[Plain-text document sources]
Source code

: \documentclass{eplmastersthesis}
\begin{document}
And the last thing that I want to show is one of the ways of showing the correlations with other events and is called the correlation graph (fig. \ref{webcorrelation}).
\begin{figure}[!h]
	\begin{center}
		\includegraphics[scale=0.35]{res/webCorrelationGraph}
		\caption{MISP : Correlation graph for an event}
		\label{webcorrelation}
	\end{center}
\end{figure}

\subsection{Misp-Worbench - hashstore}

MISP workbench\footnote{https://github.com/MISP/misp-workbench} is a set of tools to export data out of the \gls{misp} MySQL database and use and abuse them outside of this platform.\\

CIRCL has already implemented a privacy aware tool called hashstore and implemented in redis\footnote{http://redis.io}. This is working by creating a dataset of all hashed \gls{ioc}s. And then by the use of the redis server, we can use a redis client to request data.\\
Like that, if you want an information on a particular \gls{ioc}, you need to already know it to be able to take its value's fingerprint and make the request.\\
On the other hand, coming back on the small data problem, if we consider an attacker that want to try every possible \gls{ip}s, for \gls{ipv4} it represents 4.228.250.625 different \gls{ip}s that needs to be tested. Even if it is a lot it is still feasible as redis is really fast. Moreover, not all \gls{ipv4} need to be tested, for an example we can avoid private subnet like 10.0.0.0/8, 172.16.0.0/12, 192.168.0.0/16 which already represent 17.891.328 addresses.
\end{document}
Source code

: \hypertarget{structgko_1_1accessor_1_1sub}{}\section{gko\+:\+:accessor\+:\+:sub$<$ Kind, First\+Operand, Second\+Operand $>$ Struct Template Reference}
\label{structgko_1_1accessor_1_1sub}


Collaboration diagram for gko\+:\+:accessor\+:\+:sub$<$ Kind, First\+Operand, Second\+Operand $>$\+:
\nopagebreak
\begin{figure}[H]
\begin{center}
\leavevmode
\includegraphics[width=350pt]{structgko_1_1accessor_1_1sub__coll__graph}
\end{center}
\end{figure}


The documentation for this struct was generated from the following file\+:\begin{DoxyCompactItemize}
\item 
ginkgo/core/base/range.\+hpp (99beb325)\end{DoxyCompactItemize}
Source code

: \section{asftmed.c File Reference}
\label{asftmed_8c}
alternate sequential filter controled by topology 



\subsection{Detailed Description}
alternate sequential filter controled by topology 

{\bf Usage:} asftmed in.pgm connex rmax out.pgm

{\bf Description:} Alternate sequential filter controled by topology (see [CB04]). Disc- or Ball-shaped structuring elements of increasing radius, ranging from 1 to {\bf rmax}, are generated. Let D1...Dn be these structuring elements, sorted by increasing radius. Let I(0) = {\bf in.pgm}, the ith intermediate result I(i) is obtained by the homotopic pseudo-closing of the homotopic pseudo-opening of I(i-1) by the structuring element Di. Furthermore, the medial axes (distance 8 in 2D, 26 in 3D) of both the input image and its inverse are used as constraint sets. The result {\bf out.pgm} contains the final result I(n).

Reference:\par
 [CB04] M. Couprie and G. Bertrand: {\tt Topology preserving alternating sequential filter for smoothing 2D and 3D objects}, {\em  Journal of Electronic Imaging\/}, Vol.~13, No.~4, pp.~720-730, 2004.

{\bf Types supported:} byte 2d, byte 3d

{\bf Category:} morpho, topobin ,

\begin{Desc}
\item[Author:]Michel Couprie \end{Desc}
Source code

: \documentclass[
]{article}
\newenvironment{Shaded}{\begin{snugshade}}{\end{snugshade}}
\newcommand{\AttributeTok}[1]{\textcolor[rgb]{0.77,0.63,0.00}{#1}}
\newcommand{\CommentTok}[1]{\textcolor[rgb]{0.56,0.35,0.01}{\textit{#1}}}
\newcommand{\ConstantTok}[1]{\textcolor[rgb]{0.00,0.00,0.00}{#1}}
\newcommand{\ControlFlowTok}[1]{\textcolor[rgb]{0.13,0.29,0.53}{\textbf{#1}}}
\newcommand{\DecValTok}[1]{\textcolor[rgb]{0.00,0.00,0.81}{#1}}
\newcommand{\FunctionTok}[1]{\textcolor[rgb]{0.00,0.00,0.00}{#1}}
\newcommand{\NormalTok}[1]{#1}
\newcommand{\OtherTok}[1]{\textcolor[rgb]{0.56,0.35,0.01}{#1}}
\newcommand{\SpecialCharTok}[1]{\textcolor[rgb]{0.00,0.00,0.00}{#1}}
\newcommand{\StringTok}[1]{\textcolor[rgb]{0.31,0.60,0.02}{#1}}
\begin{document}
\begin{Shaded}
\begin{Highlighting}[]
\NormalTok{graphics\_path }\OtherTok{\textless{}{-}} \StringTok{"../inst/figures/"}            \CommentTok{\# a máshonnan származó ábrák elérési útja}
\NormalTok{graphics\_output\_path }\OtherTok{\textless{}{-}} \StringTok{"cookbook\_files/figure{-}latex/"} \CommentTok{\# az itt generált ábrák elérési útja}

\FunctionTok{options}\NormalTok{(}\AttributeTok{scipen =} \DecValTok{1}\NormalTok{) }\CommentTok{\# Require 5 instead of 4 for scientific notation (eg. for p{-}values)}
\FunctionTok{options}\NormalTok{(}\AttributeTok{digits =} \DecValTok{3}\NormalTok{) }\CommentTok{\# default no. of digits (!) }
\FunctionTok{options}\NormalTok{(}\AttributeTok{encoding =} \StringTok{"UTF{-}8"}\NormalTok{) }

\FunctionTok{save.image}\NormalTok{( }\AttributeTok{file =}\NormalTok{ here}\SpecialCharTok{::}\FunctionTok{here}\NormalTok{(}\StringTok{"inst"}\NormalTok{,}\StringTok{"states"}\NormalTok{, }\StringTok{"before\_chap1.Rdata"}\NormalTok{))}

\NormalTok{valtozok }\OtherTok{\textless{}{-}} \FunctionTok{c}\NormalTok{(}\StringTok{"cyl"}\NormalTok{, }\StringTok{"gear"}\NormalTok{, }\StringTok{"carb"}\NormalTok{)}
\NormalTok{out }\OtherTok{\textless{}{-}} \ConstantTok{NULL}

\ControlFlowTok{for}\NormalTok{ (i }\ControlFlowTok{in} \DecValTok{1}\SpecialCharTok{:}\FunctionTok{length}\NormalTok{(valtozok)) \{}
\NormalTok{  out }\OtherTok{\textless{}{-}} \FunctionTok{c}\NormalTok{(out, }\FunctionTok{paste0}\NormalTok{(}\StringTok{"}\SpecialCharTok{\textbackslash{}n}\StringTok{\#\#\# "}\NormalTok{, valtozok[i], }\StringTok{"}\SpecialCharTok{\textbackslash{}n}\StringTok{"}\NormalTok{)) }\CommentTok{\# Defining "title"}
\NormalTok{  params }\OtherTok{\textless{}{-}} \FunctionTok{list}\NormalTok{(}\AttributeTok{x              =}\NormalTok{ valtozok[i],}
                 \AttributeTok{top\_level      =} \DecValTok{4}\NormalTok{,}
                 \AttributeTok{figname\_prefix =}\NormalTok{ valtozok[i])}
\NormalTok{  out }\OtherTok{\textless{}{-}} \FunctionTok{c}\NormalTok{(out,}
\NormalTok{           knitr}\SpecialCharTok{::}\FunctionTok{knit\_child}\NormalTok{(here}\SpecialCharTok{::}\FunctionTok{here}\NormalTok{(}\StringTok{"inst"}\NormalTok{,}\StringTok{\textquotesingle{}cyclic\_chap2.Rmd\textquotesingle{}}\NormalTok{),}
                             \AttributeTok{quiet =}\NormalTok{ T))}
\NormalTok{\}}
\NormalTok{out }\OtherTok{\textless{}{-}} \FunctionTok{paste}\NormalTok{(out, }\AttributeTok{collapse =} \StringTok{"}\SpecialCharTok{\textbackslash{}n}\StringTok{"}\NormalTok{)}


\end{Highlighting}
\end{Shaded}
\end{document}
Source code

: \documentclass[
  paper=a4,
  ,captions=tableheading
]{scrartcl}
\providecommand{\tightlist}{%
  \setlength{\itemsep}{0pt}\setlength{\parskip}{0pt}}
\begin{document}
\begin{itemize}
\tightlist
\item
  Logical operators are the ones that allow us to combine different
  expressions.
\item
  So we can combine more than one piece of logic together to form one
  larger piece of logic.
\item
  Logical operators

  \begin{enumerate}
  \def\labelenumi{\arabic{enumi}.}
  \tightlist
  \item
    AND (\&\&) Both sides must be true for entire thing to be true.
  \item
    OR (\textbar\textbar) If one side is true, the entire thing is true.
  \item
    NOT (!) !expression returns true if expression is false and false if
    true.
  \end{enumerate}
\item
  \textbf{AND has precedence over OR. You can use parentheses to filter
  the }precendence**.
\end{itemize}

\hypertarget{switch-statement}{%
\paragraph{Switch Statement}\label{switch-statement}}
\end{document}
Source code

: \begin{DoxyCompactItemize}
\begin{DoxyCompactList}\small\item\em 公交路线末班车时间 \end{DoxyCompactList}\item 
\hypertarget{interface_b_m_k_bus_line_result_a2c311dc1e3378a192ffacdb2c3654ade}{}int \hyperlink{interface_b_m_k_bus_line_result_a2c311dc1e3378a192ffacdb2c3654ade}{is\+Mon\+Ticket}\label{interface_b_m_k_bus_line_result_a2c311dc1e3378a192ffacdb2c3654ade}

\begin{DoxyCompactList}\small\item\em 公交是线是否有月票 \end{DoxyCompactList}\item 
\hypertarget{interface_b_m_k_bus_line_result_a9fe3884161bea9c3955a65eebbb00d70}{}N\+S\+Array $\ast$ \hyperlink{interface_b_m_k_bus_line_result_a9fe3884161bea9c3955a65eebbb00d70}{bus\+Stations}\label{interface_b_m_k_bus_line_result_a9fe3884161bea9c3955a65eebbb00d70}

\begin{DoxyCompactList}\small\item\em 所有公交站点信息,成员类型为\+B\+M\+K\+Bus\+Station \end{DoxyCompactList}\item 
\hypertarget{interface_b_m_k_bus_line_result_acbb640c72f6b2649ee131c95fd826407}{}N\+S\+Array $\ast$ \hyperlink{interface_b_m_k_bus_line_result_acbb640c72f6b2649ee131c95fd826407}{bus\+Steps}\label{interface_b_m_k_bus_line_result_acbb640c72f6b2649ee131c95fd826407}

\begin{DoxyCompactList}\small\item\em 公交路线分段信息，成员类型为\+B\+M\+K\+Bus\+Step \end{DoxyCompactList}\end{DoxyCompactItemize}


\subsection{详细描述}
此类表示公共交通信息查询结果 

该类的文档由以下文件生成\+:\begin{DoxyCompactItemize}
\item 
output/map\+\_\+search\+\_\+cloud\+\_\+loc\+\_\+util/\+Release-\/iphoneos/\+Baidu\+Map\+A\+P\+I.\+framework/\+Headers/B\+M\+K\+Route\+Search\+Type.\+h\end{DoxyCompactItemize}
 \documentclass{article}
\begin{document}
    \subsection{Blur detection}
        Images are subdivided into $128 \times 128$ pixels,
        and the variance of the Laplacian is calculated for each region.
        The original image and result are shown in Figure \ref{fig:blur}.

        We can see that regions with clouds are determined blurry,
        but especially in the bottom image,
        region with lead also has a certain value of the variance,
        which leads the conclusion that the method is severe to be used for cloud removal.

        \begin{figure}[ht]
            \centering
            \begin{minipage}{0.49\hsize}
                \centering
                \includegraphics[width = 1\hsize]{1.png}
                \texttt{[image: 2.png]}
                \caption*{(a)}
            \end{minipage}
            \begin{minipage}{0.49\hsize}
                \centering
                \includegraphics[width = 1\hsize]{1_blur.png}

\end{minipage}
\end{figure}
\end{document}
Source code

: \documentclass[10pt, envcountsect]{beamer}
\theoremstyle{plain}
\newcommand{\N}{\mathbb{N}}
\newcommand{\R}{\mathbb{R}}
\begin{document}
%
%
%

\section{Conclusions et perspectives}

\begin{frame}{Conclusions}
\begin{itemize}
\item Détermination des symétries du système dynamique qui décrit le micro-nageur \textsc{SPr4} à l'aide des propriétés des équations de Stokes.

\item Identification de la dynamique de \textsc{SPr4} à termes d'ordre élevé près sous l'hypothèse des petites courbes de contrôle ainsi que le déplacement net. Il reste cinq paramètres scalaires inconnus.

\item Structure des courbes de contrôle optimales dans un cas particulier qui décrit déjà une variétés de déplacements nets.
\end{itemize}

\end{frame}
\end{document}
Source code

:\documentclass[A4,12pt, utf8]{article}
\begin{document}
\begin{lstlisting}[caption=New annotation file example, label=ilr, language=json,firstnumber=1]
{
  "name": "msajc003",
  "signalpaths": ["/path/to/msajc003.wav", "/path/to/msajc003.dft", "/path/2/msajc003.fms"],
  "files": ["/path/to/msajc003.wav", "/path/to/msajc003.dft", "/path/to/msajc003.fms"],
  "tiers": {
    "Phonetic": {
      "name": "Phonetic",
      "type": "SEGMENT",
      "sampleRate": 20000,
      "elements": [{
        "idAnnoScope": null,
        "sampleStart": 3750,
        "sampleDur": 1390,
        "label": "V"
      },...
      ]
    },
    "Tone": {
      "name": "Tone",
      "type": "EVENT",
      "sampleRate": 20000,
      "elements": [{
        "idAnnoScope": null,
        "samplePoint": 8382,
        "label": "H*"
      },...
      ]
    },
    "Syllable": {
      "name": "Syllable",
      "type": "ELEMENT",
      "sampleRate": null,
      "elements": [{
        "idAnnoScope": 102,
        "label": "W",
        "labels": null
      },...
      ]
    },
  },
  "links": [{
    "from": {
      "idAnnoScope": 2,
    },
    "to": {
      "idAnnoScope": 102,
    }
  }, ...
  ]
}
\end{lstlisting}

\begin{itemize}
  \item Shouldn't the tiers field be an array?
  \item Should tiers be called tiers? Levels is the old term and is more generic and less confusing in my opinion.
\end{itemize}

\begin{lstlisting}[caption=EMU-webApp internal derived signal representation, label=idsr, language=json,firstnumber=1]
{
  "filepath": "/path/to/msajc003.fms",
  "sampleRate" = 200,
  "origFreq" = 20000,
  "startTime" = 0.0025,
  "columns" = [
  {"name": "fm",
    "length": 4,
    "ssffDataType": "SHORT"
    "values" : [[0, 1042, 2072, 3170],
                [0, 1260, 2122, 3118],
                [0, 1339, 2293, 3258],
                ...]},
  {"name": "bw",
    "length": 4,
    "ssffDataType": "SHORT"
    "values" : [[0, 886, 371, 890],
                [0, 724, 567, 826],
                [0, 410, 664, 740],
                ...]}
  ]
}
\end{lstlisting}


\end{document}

* **Exercise brief**
Look through the entries and work out how many lines have the word "hashstore" in them; reply with that number only.

* **Task output**
2